### [WORK TO COMPLETE]
Your output must be the lines below from the line containing "- cURL utility" to the line containing "the graphs by", both lines included, reproduced exactly and without pictures.

### [INPUT FOR THIS TASK]
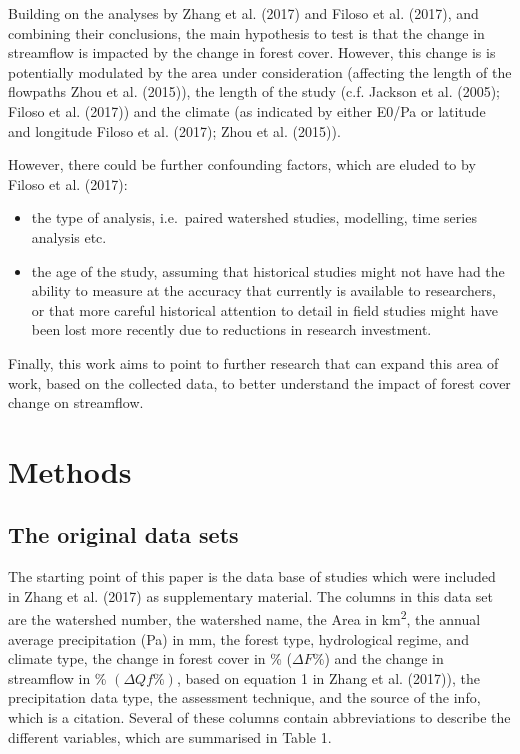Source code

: \documentclass[]{elsarticle} %
\begin{document}
Building on the analyses by Zhang et al. (2017) and Filoso et al. (2017), and combining their conclusions, the main hypothesis to test is that the change in streamflow is impacted by the change in forest cover. However, this change is is potentially modulated by the area under consideration (affecting the length of the flowpaths Zhou et al. (2015)), the length of the study (c.f. Jackson et al. (2005); Filoso et al. (2017)) and the climate (as indicated by either E0/Pa or latitude and longitude Filoso et al. (2017); Zhou et al. (2015)).

However, there could be further confounding factors, which are eluded to by Filoso et al. (2017):

\begin{itemize}
\item
  the type of analysis, i.e.~paired watershed studies, modelling, time series analysis etc.
\item
  the age of the study, assuming that historical studies might not have had the ability to measure at the accuracy that currently is available to researchers, or that more careful historical attention to detail in field studies might have been lost more recently due to reductions in research investment.
\end{itemize}

Finally, this work aims to point to further research that can expand this area of work, based on the collected data, to better understand the impact of forest cover change on streamflow.

\hypertarget{methods}{%
\section{Methods}\label{methods}}

\hypertarget{the-original-data-sets}{%
\subsection{The original data sets}\label{the-original-data-sets}}

The starting point of this paper is the data base of studies which were included in Zhang et al. (2017) as supplementary material. The columns in this data set are the watershed number, the watershed name, the Area in km\textsuperscript{2}, the annual average precipitation (Pa) in mm, the forest type, hydrological regime, and climate type, the change in forest cover in \% (\(\Delta F\%\)) and the change in streamflow in \% \((\Delta Qf\%)\), based on equation 1 in Zhang et al. (2017)), the precipitation data type, the assessment technique, and the source of the info, which is a citation.
Several of these columns contain abbreviations to describe the different variables, which are summarised in Table 1.
\end{document}
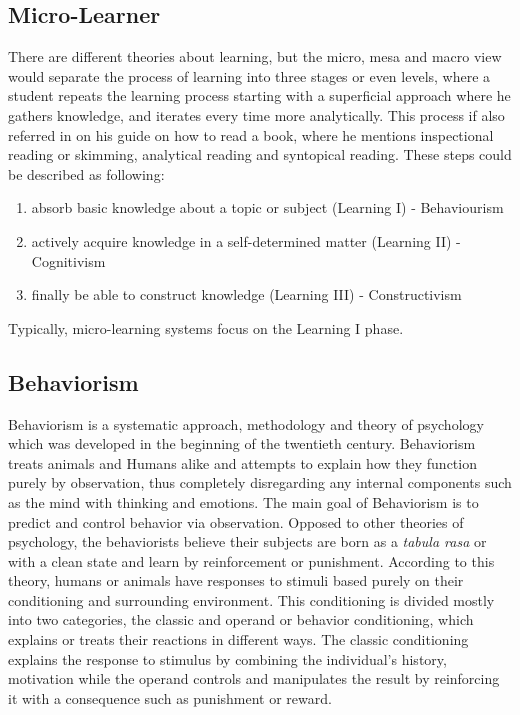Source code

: \subsection{Micro-Learner}

There are different theories about learning, but the micro, mesa and macro view 
would separate the process of learning into three stages or even levels, where a 
student repeats the learning process starting with a superficial approach where 
he gathers knowledge, and iterates every time more analytically. This process 
if also referred in \cite{adler_1970} on his guide on how to read a book, where he
mentions inspectional reading or skimming, analytical reading and syntopical reading.
These steps could be described as following:

\begin{enumerate}
    \item absorb basic knowledge about a topic or subject (Learning I) - Behaviourism
    \item actively acquire knowledge in a self-determined matter (Learning II) 
    - 
    Cognitivism
    \item finally be able to construct knowledge (Learning III) - Constructivism
\end{enumerate}

Typically, micro-learning systems focus on the Learning I phase. 

\subsection{Behaviorism}

Behaviorism is a systematic approach, methodology and theory of psychology which
was developed in the beginning of the twentieth century. Behaviorism treats 
animals and Humans alike and attempts to explain how they function 
purely by observation, thus completely disregarding any internal components such 
as the mind with thinking and emotions. The main goal of Behaviorism is to predict
and control behavior via observation. Opposed to other theories of psychology, the
behaviorists believe their subjects are born as a \textit{tabula rasa} or with a 
clean state and learn by reinforcement or punishment. According to this theory,
humans or animals have responses to stimuli based purely on their conditioning
and surrounding environment. This conditioning is divided mostly into two 
categories, the classic and operand or behavior conditioning, which explains or 
treats their reactions in different ways. The classic conditioning explains the 
response to stimulus by combining the individual's history, motivation while 
the operand controls and manipulates the result by reinforcing it with a 
consequence such as punishment or reward.

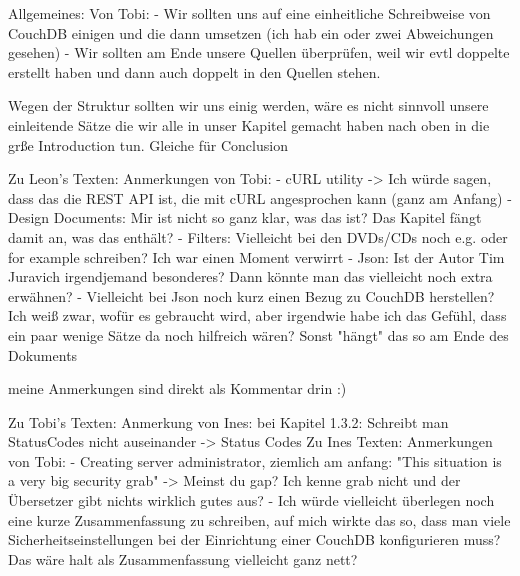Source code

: Allgemeines:
Von Tobi:
- Wir sollten uns auf eine einheitliche Schreibweise von CouchDB einigen und die dann umsetzen (ich hab ein oder zwei Abweichungen gesehen)
- Wir sollten am Ende unsere Quellen überprüfen, weil wir evtl doppelte erstellt haben und dann auch doppelt in den Quellen stehen. 

Wegen der Struktur sollten wir uns einig werden, wäre es nicht sinnvoll unsere einleitende Sätze  die wir alle in unser Kapitel gemacht haben nach oben in die grße Introduction tun. Gleiche für Conclusion

Zu Leon's Texten:
Anmerkungen von Tobi:
- cURL utility -> Ich würde sagen, dass das die REST API ist, die mit cURL angesprochen kann (ganz am Anfang)
- Design Documents: Mir ist nicht so ganz klar, was das ist? Das Kapitel fängt damit an, was das enthält?
- Filters: Vielleicht bei den DVDs/CDs noch e.g. oder for example schreiben? Ich war einen Moment verwirrt
- Json: Ist der Autor Tim Juravich irgendjemand besonderes? Dann könnte man das vielleicht noch extra erwähnen?
- Vielleicht bei Json noch kurz einen Bezug zu CouchDB herstellen? Ich weiß zwar, wofür es gebraucht wird, aber irgendwie habe ich das Gefühl, dass ein paar wenige Sätze da noch hilfreich wären? Sonst "hängt" das so am Ende des Dokuments

meine Anmerkungen sind direkt als Kommentar drin :)

Zu Tobi's Texten:
Anmerkung von Ines:
bei Kapitel 1.3.2: Schreibt man StatusCodes nicht auseinander -> Status Codes
Zu Ines Texten:
Anmerkungen von Tobi:
- Creating server administrator, ziemlich am anfang: "This situation is a very big security grab" -> Meinst du gap? Ich kenne grab nicht und der Übersetzer gibt nichts wirklich gutes aus?
- Ich würde vielleicht überlegen noch eine kurze Zusammenfassung zu schreiben, auf mich wirkte das so, dass man viele Sicherheitseinstellungen bei der Einrichtung einer CouchDB konfigurieren muss? Das wäre halt als Zusammenfassung vielleicht ganz nett?




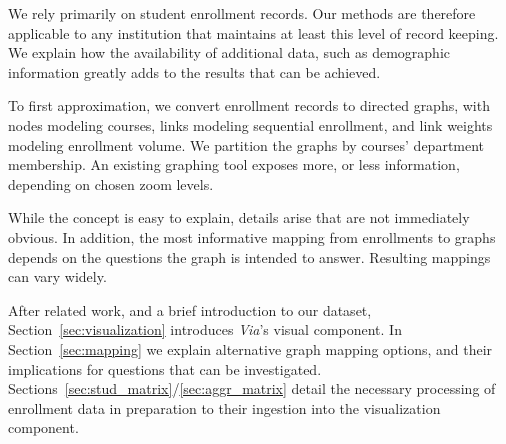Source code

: We rely primarily on student enrollment records. Our methods are
therefore applicable to any institution that maintains at least this
level of record keeping. We explain how the availability of additional
data, such as demographic information greatly adds to the results that
can be achieved.

To first approximation, we convert enrollment records to directed
graphs, with nodes modeling courses, links modeling sequential
enrollment, and link weights modeling enrollment volume. We partition
the graphs by courses' department membership. An existing graphing
tool \cite{shannon2003cytoscape} exposes more, or less information,
depending on chosen zoom levels.

While the concept is easy to explain, details arise that are not
immediately obvious. In addition, the most informative mapping from
enrollments to graphs depends on the questions the graph is intended
to answer. Resulting mappings can vary widely.

After related work, and a brief introduction to our dataset,
Section~\ref{sec:visualization} introduces {\it Via}'s visual
component. In Section~\ref{sec:mapping} we explain alternative graph
mapping options, and their implications for questions that can be
investigated. Sections~\ref{sec:stud_matrix}/\ref{sec:aggr_matrix}
detail the necessary processing of enrollment data in preparation to
their ingestion into the visualization component.


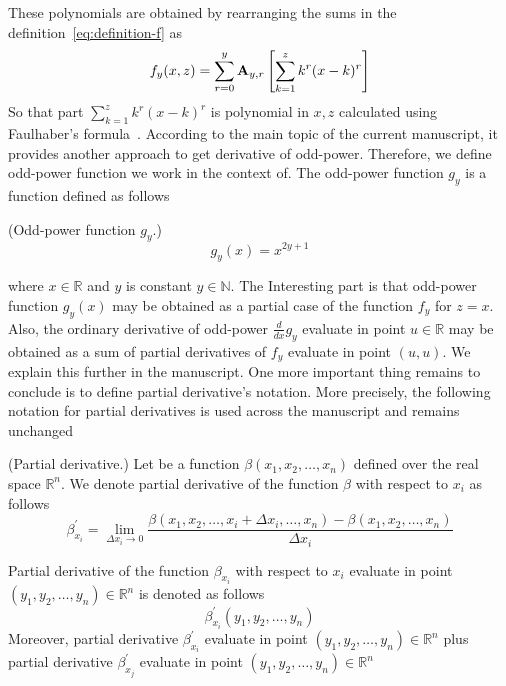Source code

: These polynomials are obtained by rearranging the sums in the definition~\eqref{eq:definition-f} as
\[
    f_{y} (x, z) = \sum_{r=0}^{y} {\mathbf{A}} \sb{y,r} \left[ \sum_{k=1}^{z} k^r (x-k)^r \right]
\]
So that part $\sum_{k=1}^{z} k^r (x-k)^r$ is polynomial
in $x, z$ calculated using Faulhaber's formula~\cite{beardon1996sums}.
According to the main topic of the current manuscript, it provides another approach to get derivative of odd-power.
Therefore, we define odd-power function we work in the context of.
The odd-power function $g_y$ is a function defined as follows
\begin{definition}(Odd-power function $g_y$.)
    \begin{equation*}
        g_{y}(x) = x^{2y + 1}
    \end{equation*}
\end{definition}
where $x\in \mathbb{R}$ and $y$ is constant $y\in \mathbb{N}$.
The Interesting part is that odd-power function $g_{y} (x)$ may be obtained
as a partial case of the function $f_y$ for $z=x$.
Also, the ordinary derivative of odd-power $\frac{d}{dx} g_{y}$ evaluate in point $u\in\mathbb{R}$
may be obtained as a sum of partial derivatives of $f_y$ evaluate in point $(u,u)$.
We explain this further in the manuscript.
One more important thing remains to conclude is to define partial derivative's notation.
More precisely, the following notation for partial derivatives
is used across the manuscript and remains unchanged
\begin{notation} (Partial derivative.)
    Let be a function $\beta (x_1, x_2, \dots, x_n)$ defined over the real space $\mathbb{R}^n$.
    We denote partial derivative of the function $\beta$ with respect to $x_i$ as follows
    \begin{equation*}
        \beta^{'}_{x_i}
        = \lim_{\Delta x_i \to 0}
        \frac{\beta (x_1, x_2, \dots, x_i + \Delta x_i, \dots, x_n) - \beta (x_1, x_2, \dots, x_n)}{\Delta x_i}
    \end{equation*}
\end{notation}
Partial derivative of the function $\beta_{x_i}$ with respect to $x_i$
evaluate in point $(y_1, y_2, \dots, y_n) \in \mathbb{R}^n$ is denoted as follows
\begin{equation*}
    \beta^{'}_{x_i} (y_1, y_2, \dots, y_n)
\end{equation*}
Moreover, partial derivative $\beta^{'}_{x_i}$ evaluate in point $(y_1, y_2, \dots, y_n) \in \mathbb{R}^n$ plus
partial derivative $\beta^{'}_{x_j}$ evaluate in point $(y_1, y_2, \dots, y_n) \in \mathbb{R}^n$
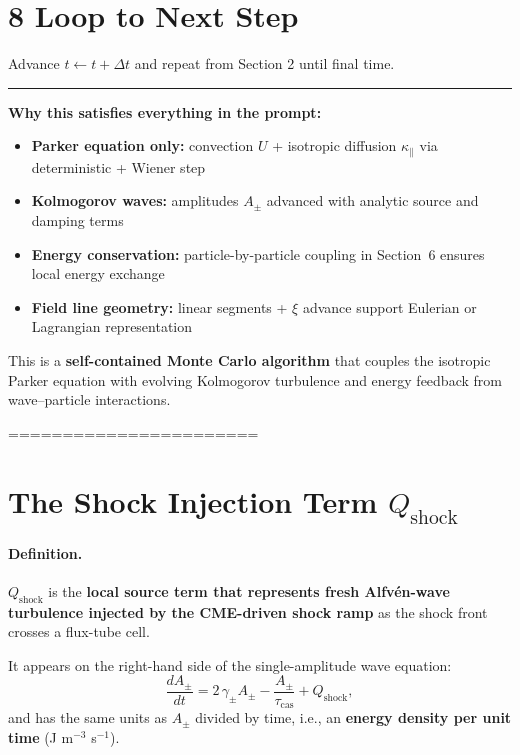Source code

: \section*{8 Loop to Next Step}
Advance $t \gets t + \Delta t$ and repeat from Section 2 until final time.

\medskip

\hrule
\medskip

\textbf{Why this satisfies everything in the prompt:}
\begin{itemize}
    \item \textbf{Parker equation only:} convection $U$ + isotropic diffusion $\kappa_\parallel$ via deterministic + Wiener step
    \item \textbf{Kolmogorov waves:} amplitudes $A_\pm$ advanced with analytic source and damping terms
    \item \textbf{Energy conservation:} particle-by-particle coupling in Section~6 ensures local energy exchange
    \item \textbf{Field line geometry:} linear segments + $\xi$ advance support Eulerian or Lagrangian representation
\end{itemize}

This is a \textbf{self-contained Monte Carlo algorithm} that couples the isotropic Parker equation with evolving Kolmogorov turbulence and energy feedback from wave–particle interactions.


=======================


\section*{The Shock Injection Term $Q_{\text{shock}}$}

\paragraph{Definition.}
\textbf{$Q_{\text{shock}}$} is the \textbf{local source term that represents fresh Alfvén-wave turbulence injected by the CME-driven shock ramp} as the shock front crosses a flux-tube cell.

It appears on the right-hand side of the single-amplitude wave equation:
\begin{equation}
\frac{dA_\pm}{dt}
= 2\,\gamma_\pm A_\pm
  - \frac{A_\pm}{\tau_{\text{cas}}}
  + \boxed{Q_{\text{shock}}},
\end{equation}
and has the same units as $A_\pm$ divided by time, i.e., an \textbf{energy density per unit time} (J m$^{-3}$ s$^{-1}$).

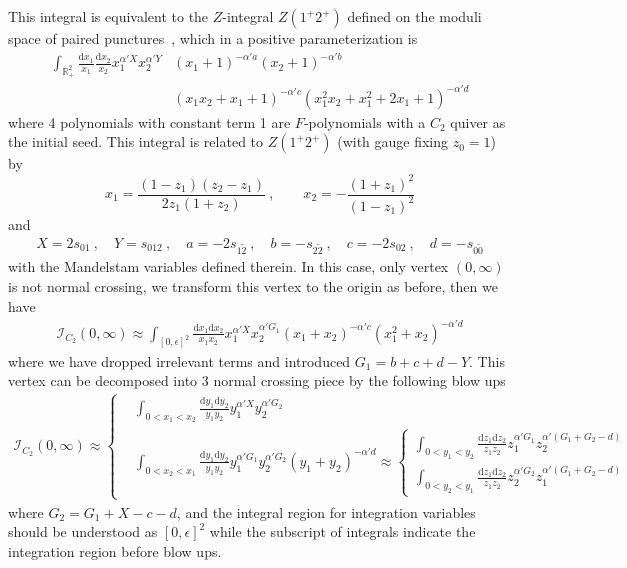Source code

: \documentclass[12pt]{article}
\theoremstyle{definition}
\theoremstyle{plain}
\newcommand{\dif}{\mathrm{d}} %
\begin{document}
This integral is equivalent to the $Z$-integral $Z(1^{+}2^{+})$ defined on the moduli space of paired punctures~\cite{Li:2018mnq}, which in a positive parameterization is 
\begin{align*}
\int_{\mathbb R_+^2} \frac{\dif x_1}{x_1}\frac{\dif x_2}{x_2}x_1^{\alpha' X}x_2^{\alpha' Y}
&(x_1 + 1)^{-\alpha' a} 
(x_2 + 1)^{-\alpha' b}\\
&(x_1x_2 + x_1 + 1)^{-\alpha' c}
(x_1^2x_2 + x_1^2 + 2x_1 + 1)^{-\alpha' d} 
\end{align*}
where 4 polynomials with constant term 1 are $F$-polynomials with a $C_{2}$ quiver as the initial seed.
This integral is related to $Z(1^{+}2^{+})$ (with gauge fixing $z_{0}=1$) by 
\begin{equation*}
	x_{1}=\frac{(1-z_{1})(z_{2}-z_{1})}{2z_{1}(1+z_{2})} \:,\qquad x_{2}=-\frac{(1+z_{1})^{2}}{(1-z_{1})^{2}}
\end{equation*}
and
\begin{align*}
	X=2s_{01}\:,\quad Y=s_{012}\:,\quad a=-2s_{1\tilde{2}}\:,\quad b=-s_{2\tilde{2}}\:,\quad 
	c=-2s_{02}\:,\quad d=-s_{0\tilde{0}}
\end{align*}
with the Mandelstam variables defined therein. In this case, only vertex $(0,\infty)$ is not normal crossing, we transform this vertex to the origin as before, then we have
\begin{align*}
	\mathcal{I}_{C_{2}}(0,\infty)\approx \int_{[0,\epsilon]^{2}} \frac{\dif x_{1}\dif x_{2}}{x_{1}x_{2}} x_{1}^{\alpha' X}x_{2}^{\alpha' G_{1}}
	(x_{1}+x_{2})^{-\alpha' c} (x_{1}^{2}+x_{2})^{-\alpha' d}
\end{align*}
where we have dropped irrelevant terms and introduced $G_{1}=b+c+d-Y$. This vertex can be decomposed into 3 normal crossing piece by the following blow ups
\begin{align*}
	\mathcal{I}_{C_{2}}(0,\infty)\approx\left\{
	\begin{aligned}
		&\int_{0<x_{1}<x_{2}}\frac{\dif y_{1}\dif y_{2}}{y_{1}y_{2}} y_{1}^{\alpha' X}y_{2}^{\alpha' G_{2}} \\
		&\int_{0<x_{2}<x_{1}}\frac{\dif y_{1}\dif y_{2}}{y_{1}y_{2}} y_{1}^{\alpha' G_{1}}y_{2}^{\alpha' G_{2}}(y_{1}+y_{2})^{-\alpha'd} \approx
		\left\{\begin{aligned}
			\int_{0<y_{1}<y_{2}}\frac{\dif z_{1} \dif z_{2}}{z_{1}z_{2}}z_{1}^{\alpha' G_{1}}
			z_{2}^{\alpha'(G_{1}+G_{2}-d)} \\
			\int_{0<y_{2}<y_{1}}\frac{\dif z_{1}\dif z_{2}}{z_{1}z_{2}} z_{2}^{\alpha' G_{2}}
			z_{1}^{\alpha'(G_{1}+G_{2}-d)}
		\end{aligned} \right. 
	\end{aligned} \right.
\end{align*}
where $G_{2}=G_{1}+X-c-d$, and the integral region for integration variables should be understood as $[0,\epsilon]^{2}$ while the subscript of integrals indicate the integration region before blow ups.
\end{document}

### [ANSWER BOX]
- cURL utility -> Ich würde sagen, dass das die REST API ist, die mit cURL angesprochen kann (ganz am Anfang)
- Design Documents: Mir ist nicht so ganz klar, was das ist? Das Kapitel fängt damit an, was das enthält?
- Filters: Vielleicht bei den DVDs/CDs noch e.g. oder for example schreiben? Ich war einen Moment verwirrt
- Json: Ist der Autor Tim Juravich irgendjemand besonderes? Dann könnte man das vielleicht noch extra erwähnen?
- Vielleicht bei Json noch kurz einen Bezug zu CouchDB herstellen? Ich weiß zwar, wofür es gebraucht wird, aber irgendwie habe ich das Gefühl, dass ein paar wenige Sätze da noch hilfreich wären? Sonst "hängt" das so am Ende des Dokuments

meine Anmerkungen sind direkt als Kommentar drin :)

Zu Tobi's Texten:
Anmerkung von Ines:
bei Kapitel 1.3.2: Schreibt man StatusCodes nicht auseinander -> Status Codes
Zu Ines Texten:
Anmerkungen von Tobi:
- Creating server administrator, ziemlich am anfang: "This situation is a very big security grab" -> Meinst du gap? Ich kenne grab nicht und der Übersetzer gibt nichts wirklich gutes aus?
- Ich würde vielleicht überlegen noch eine kurze Zusammenfassung zu schreiben, auf mich wirkte das so, dass man viele Sicherheitseinstellungen bei der Einrichtung einer CouchDB konfigurieren muss? Das wäre halt als Zusammenfassung vielleicht ganz nett?




Source code

: We rely primarily on student enrollment records. Our methods are
therefore applicable to any institution that maintains at least this
level of record keeping. We explain how the availability of additional
data, such as demographic information greatly adds to the results that
can be achieved.

To first approximation, we convert enrollment records to directed
graphs, with nodes modeling courses, links modeling sequential
enrollment, and link weights modeling enrollment volume. We partition
the graphs by courses' department membership. An existing graphing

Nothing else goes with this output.